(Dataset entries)
-=-=-=-=-

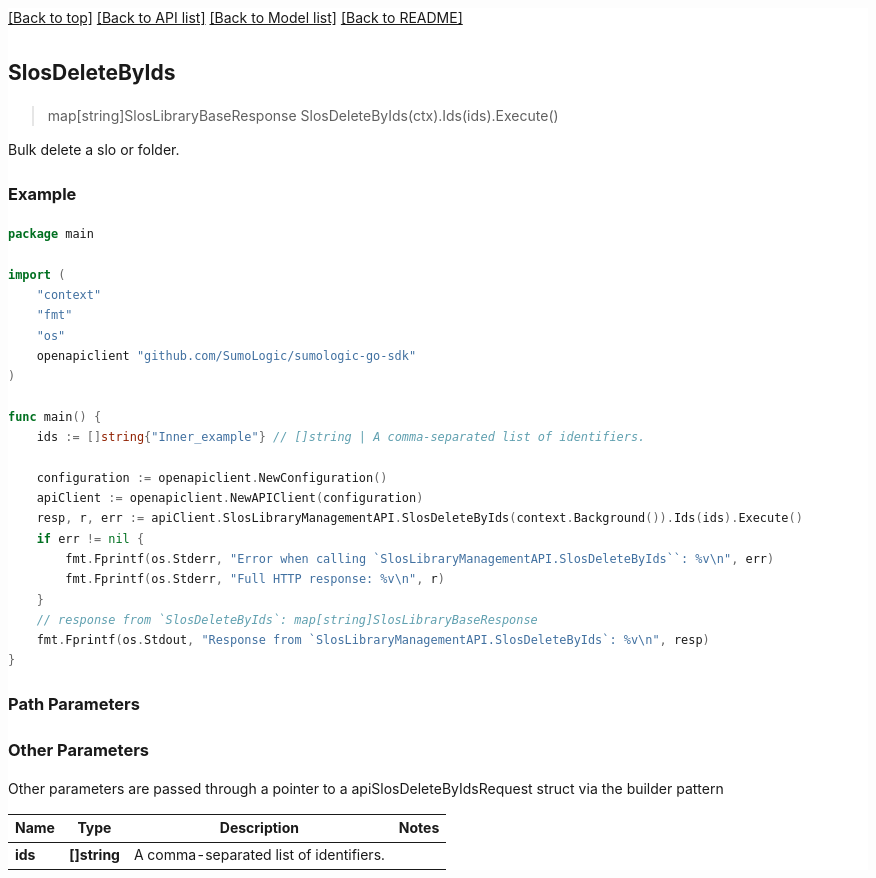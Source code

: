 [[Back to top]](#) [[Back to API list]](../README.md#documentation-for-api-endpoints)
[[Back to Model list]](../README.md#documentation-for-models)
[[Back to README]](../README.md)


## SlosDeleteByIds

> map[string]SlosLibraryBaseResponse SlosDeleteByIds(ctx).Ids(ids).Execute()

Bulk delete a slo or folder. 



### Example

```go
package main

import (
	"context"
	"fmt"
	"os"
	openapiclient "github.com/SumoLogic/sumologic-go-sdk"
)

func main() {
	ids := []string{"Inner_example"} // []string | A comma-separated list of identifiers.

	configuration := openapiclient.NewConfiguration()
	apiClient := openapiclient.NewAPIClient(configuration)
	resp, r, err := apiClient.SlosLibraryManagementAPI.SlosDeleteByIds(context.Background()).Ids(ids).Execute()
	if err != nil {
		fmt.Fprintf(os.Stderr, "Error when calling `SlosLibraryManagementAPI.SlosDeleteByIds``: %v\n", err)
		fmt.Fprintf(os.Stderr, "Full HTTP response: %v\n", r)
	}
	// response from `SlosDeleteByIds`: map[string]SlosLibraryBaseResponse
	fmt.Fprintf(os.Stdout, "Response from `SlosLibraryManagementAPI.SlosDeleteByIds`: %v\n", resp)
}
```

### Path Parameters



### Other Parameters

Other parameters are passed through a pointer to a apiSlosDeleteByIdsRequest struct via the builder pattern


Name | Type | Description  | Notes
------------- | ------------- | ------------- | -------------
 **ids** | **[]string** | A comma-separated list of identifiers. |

-=-=-=-=-

● Task description
The lines to copy run from the one containing "## SlosDeleteByIds" through the last line above. Copy them exactly and include nothing else.

● Your solution
## SlosDeleteByIds

> map[string]SlosLibraryBaseResponse SlosDeleteByIds(ctx).Ids(ids).Execute()

Bulk delete a slo or folder. 



### Example

```go
package main

import (
	"context"
	"fmt"
	"os"
	openapiclient "github.com/SumoLogic/sumologic-go-sdk"
)

func main() {
	ids := []string{"Inner_example"} // []string | A comma-separated list of identifiers.

	configuration := openapiclient.NewConfiguration()
	apiClient := openapiclient.NewAPIClient(configuration)
	resp, r, err := apiClient.SlosLibraryManagementAPI.SlosDeleteByIds(context.Background()).Ids(ids).Execute()
	if err != nil {
		fmt.Fprintf(os.Stderr, "Error when calling `SlosLibraryManagementAPI.SlosDeleteByIds``: %v\n", err)
		fmt.Fprintf(os.Stderr, "Full HTTP response: %v\n", r)
	}
	// response from `SlosDeleteByIds`: map[string]SlosLibraryBaseResponse
	fmt.Fprintf(os.Stdout, "Response from `SlosLibraryManagementAPI.SlosDeleteByIds`: %v\n", resp)
}
```

### Path Parameters



### Other Parameters

Other parameters are passed through a pointer to a apiSlosDeleteByIdsRequest struct via the builder pattern


Name | Type | Description  | Notes
------------- | ------------- | ------------- | -------------
 **ids** | **[]string** | A comma-separated list of identifiers. |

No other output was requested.